By Amy Herrick

Viking. 308 pp. $24.95 Pinky, a nice wife in Brooklyn, yearns for more kids. Arthur, her taciturn husband, wants to call it a day with their only child, Teddy, a lonesome little guy who imagines the worst at all times. Arthur, that dad, is involved with a series of genetic experiments and bioengineering. Down at his lab, a lot of extremely chipper mice hang out in their cages after hours and sing.

Arthur's doleful co-worker, Marina, asks him for a sperm donation so she can have a child. (She's from a war-ravaged Eastern European country; her parents were massacred, she was heavily scarred, and she's come to America to start anew.) Marina has a little something extra up her sleeve and rummages around in the lab fridge where they keep whatever it is that's been making those mice so exuberant.

Poor Arthur, though he denies his own wife a second child, doesn't have any trouble saying yes to Marina. Then, a few months after the birth, Marina conveniently dies, leaving behind a magnificently perky baby, Bernard, who -- mysteriously enough -- seems to carry a gene for happiness. Marina's sister sends the babe over to the humble Brooklyn dwelling where Arthur, Pinky and Teddy make their home. A few mad scientists promptly go crazy with rage, greed, envy, hubris, frustration, trying to get back their most brilliant experiment.

This world in Brooklyn could have the original Mary Poppins working as a nanny down the street. Birds here pay close attention to human doings; cats live adventurous lives as full, enfranchised citizens; roses do everything but roll over and beg. The whole universe yammers incessantly with sentient meaning. Poor glum Arthur is tuned out of all this; optimistic Pinky twists like a contortionist at the Cirque du Soleil to endow the intransigent universe with patterned harmony and hope. She's a cornucopia of ethnic stories about how her folks met each other, fell in love, had children and so on. (Her most startling tale: how Teddy wouldn't even be alive if the spouses of his great-grandparents hadn't died in the Spanish influenza epidemic.) Pinky is also a barrel of laughs about how she had to play chess with her crabby husband for six months, and finally win one game, before he would allow her to conceive a child. (If I were Teddy, I'm not sure I'd think these tales were so charming. In fact, in anything resembling "real" life, I think I'd cross the street to avoid talking to either half of this couple.)

The aim of this novel is cheerful human improvement. Pinky and Arthur each have single friends who, by the end of this narrative, will probably end up spending their lives together. And there's a couple next door, drowning in isolation and accumulated misfortune who desperately need the friendship of their new good neighbors. And of course, here in the attractive backyards and quaint alleys of Brooklyn is cute little baby Bernard, who carries the happiness gene and may redeem all of future mankind.

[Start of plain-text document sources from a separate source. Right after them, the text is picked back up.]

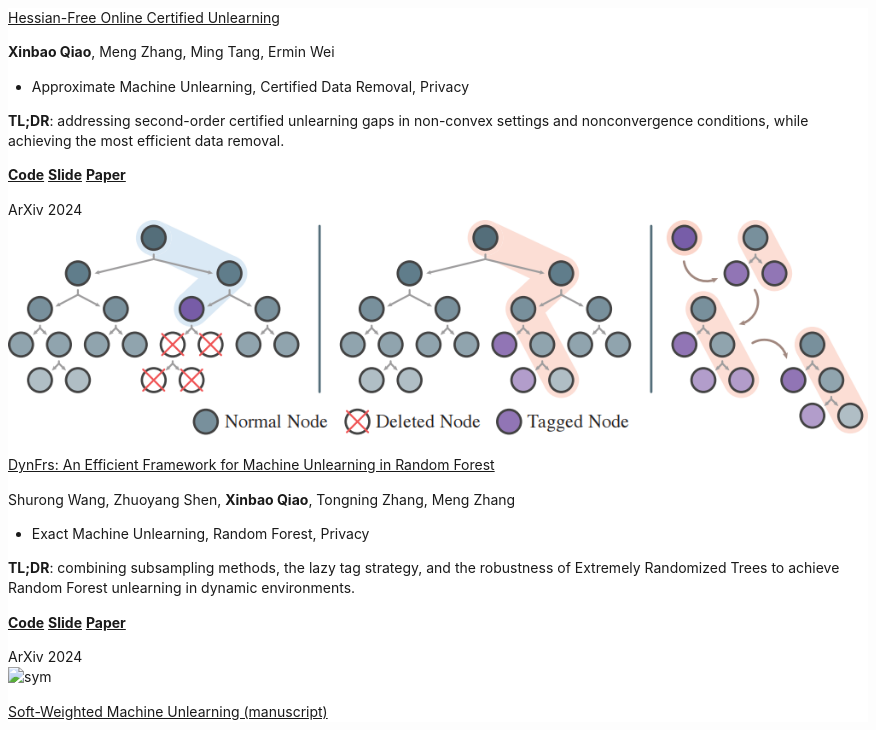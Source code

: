 [Hessian-Free Online Certified Unlearning](https://arxiv.org/abs/2404.01712)

**Xinbao Qiao**, Meng Zhang, Ming Tang, Ermin Wei

- Approximate Machine Unlearning, Certified Data Removal, Privacy
  
**TL;DR**: addressing second-order certified unlearning gaps in non-convex settings and nonconvergence conditions, while achieving the most efficient data removal.

[**Code**](https://github.com/XinbaoQiao/Hessian-Free-Certified-Unlearning) <strong><span class='show_paper_citations' data='DhtAFkwAAAAJ:ALROH1vI_8AC'></span></strong>    [**Slide**](https://arxiv.org/abs/2404.01712) <strong><span class='show_paper_citations' data='DhtAFkwAAAAJ:ALROH1vI_8AC'></span></strong>
 [**Paper**](https://arxiv.org/abs/2404.01712) <strong><span class='show_paper_citations' data='DhtAFkwAAAAJ:ALROH1vI_8AC'></span></strong>

</div>
</div>


<div class='paper-box'><div class='paper-box-image'><div><div class="badge">ArXiv 2024</div><img src='images/DynFrs.png' alt="sym" width="100%"></div></div>
<div class='paper-box-text' markdown="1">
  
[DynFrs: An Efficient Framework for Machine Unlearning in Random Forest](https://arxiv.org/abs/2410.01588)

Shurong Wang, Zhuoyang Shen, **Xinbao Qiao**, Tongning Zhang, Meng Zhang

- Exact Machine Unlearning, Random Forest, Privacy
  
**TL;DR**: combining subsampling methods, the lazy tag strategy, and the robustness of Extremely Randomized Trees to achieve Random Forest unlearning in dynamic environments.

[**Code**](https://arxiv.org/abs/2410.01588) <strong><span class='show_paper_citations' data='DhtAFkwAAAAJ:ALROH1vI_8AC'></span></strong>    [**Slide**](https://arxiv.org/abs/2410.01588) <strong><span class='show_paper_citations' data='DhtAFkwAAAAJ:ALROH1vI_8AC'></span></strong>
 [**Paper**](https://arxiv.org/abs/2410.01588) <strong><span class='show_paper_citations' data='DhtAFkwAAAAJ:ALROH1vI_8AC'></span></strong>

</div>
</div>

<div class='paper-box'><div class='paper-box-image'><div><div class="badge">ArXiv 2024</div><img src='images/HF Unlearning.png.png' alt="sym" width="100%"></div></div>
<div class='paper-box-text' markdown="1">
  
[Soft-Weighted Machine Unlearning (manuscript)]((https://arxiv.org/abs/2404.01712))
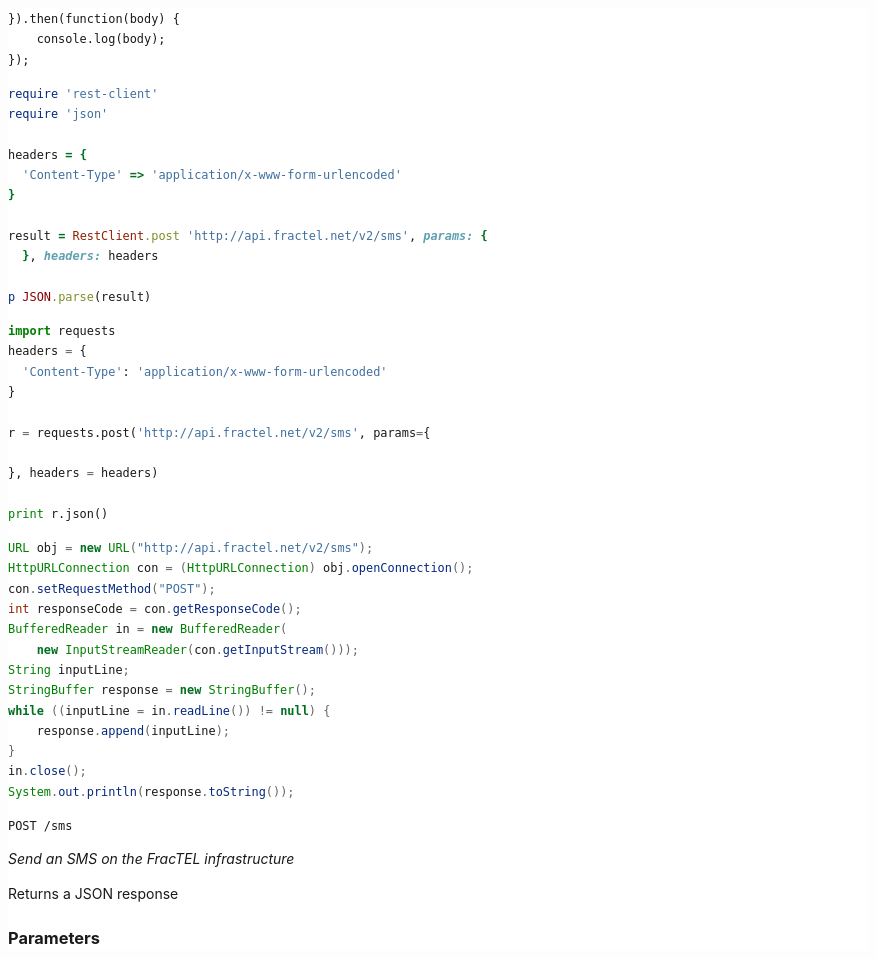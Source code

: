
 ```javascript--nodejs
}).then(function(body) {
    console.log(body);
});
```

```ruby
require 'rest-client'
require 'json'

headers = {
  'Content-Type' => 'application/x-www-form-urlencoded'
}

result = RestClient.post 'http://api.fractel.net/v2/sms', params: {
  }, headers: headers

p JSON.parse(result)
```

```python
import requests
headers = {
  'Content-Type': 'application/x-www-form-urlencoded'
}

r = requests.post('http://api.fractel.net/v2/sms', params={

}, headers = headers)

print r.json()
```

```java
URL obj = new URL("http://api.fractel.net/v2/sms");
HttpURLConnection con = (HttpURLConnection) obj.openConnection();
con.setRequestMethod("POST");
int responseCode = con.getResponseCode();
BufferedReader in = new BufferedReader(
    new InputStreamReader(con.getInputStream()));
String inputLine;
StringBuffer response = new StringBuffer();
while ((inputLine = in.readLine()) != null) {
    response.append(inputLine);
}
in.close();
System.out.println(response.toString());
```

`POST /sms`

*Send an SMS on the FracTEL infrastructure*

Returns a JSON response

### Parameters
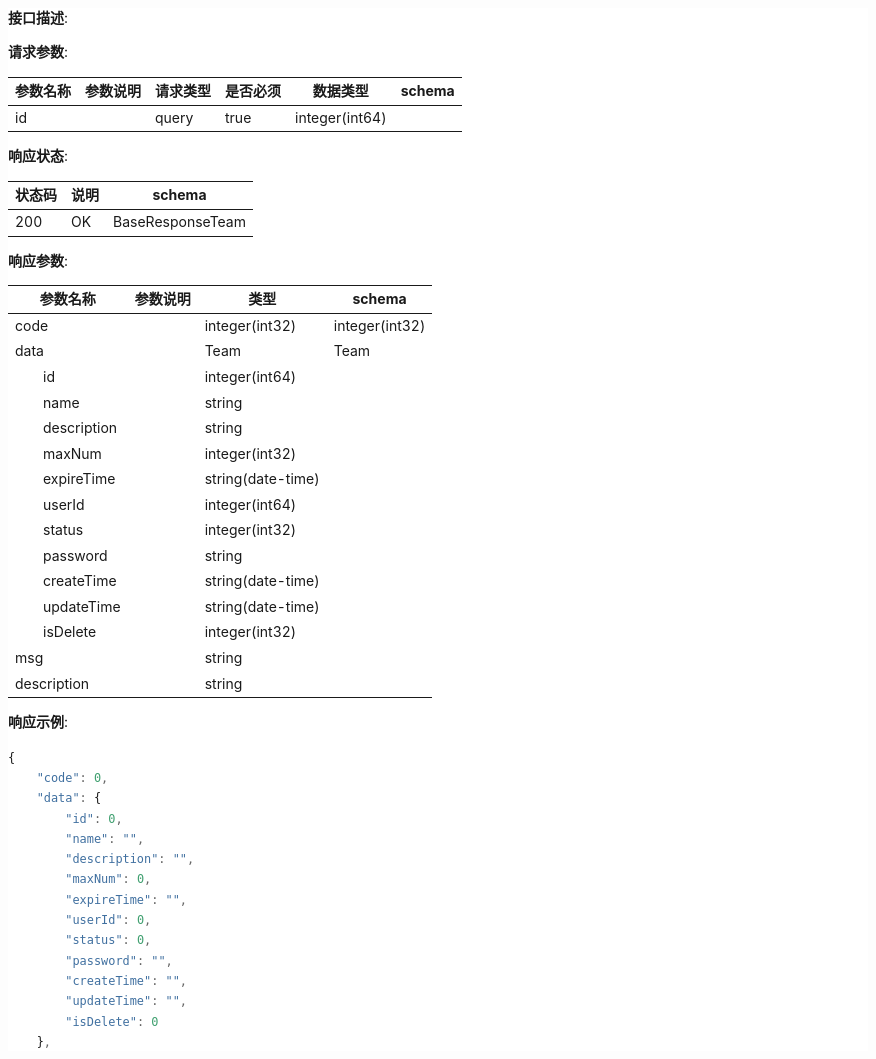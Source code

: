 **接口描述**:


**请求参数**:


| 参数名称 | 参数说明 | 请求类型    | 是否必须 | 数据类型 | schema |
| -------- | -------- | ----- | -------- | -------- | ------ |
|id||query|true|integer(int64)||


**响应状态**:


| 状态码 | 说明 | schema |
| -------- | -------- | ----- | 
|200|OK|BaseResponseTeam|


**响应参数**:


| 参数名称 | 参数说明 | 类型 | schema |
| -------- | -------- | ----- |----- | 
|code||integer(int32)|integer(int32)|
|data||Team|Team|
|&emsp;&emsp;id||integer(int64)||
|&emsp;&emsp;name||string||
|&emsp;&emsp;description||string||
|&emsp;&emsp;maxNum||integer(int32)||
|&emsp;&emsp;expireTime||string(date-time)||
|&emsp;&emsp;userId||integer(int64)||
|&emsp;&emsp;status||integer(int32)||
|&emsp;&emsp;password||string||
|&emsp;&emsp;createTime||string(date-time)||
|&emsp;&emsp;updateTime||string(date-time)||
|&emsp;&emsp;isDelete||integer(int32)||
|msg||string||
|description||string||


**响应示例**:
```javascript
{
	"code": 0,
	"data": {
		"id": 0,
		"name": "",
		"description": "",
		"maxNum": 0,
		"expireTime": "",
		"userId": 0,
		"status": 0,
		"password": "",
		"createTime": "",
		"updateTime": "",
		"isDelete": 0
	},
```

The author has her own ideas about what constitutes that elusive state of being that we in America all have at least the theoretical right to pursue. According to Herrick, happiness means, first of all, freedom from physical pain. Dubious, lowdown characters spend much of their time here torturing the tot with lighted cigarettes, all to no avail, because Bernard doesn't feel anything. He also won't learn to talk, which implies that Herrick feels that our ability to agonize is directly connected to our verbalization skills. And Bernard heedlessly courts death, because he has absolutely no anxiety or fear. There's a downside, perhaps, to this much-advertised "happiness."

On the other hand, what if happiness consists of throwing a barbecue in your modest backyard, folding paper napkins into origami shapes, going for a run with your best friend, opening your eyes to all the gabbling birds and flowers and insects that clamor for our respectful attention?

I have mixed feelings about this novel. Its intentions are so plainly kind and good, but Pinky is such a ditz and Arthur such a pill that it's hard to care whether they end up "happy" or not. And those singles could do the world a favor, never hook up and refrain from reproducing. It could all go back to those infernal singing mice. Too much of that kind of happiness tends to provoke a perhaps churlish backlash.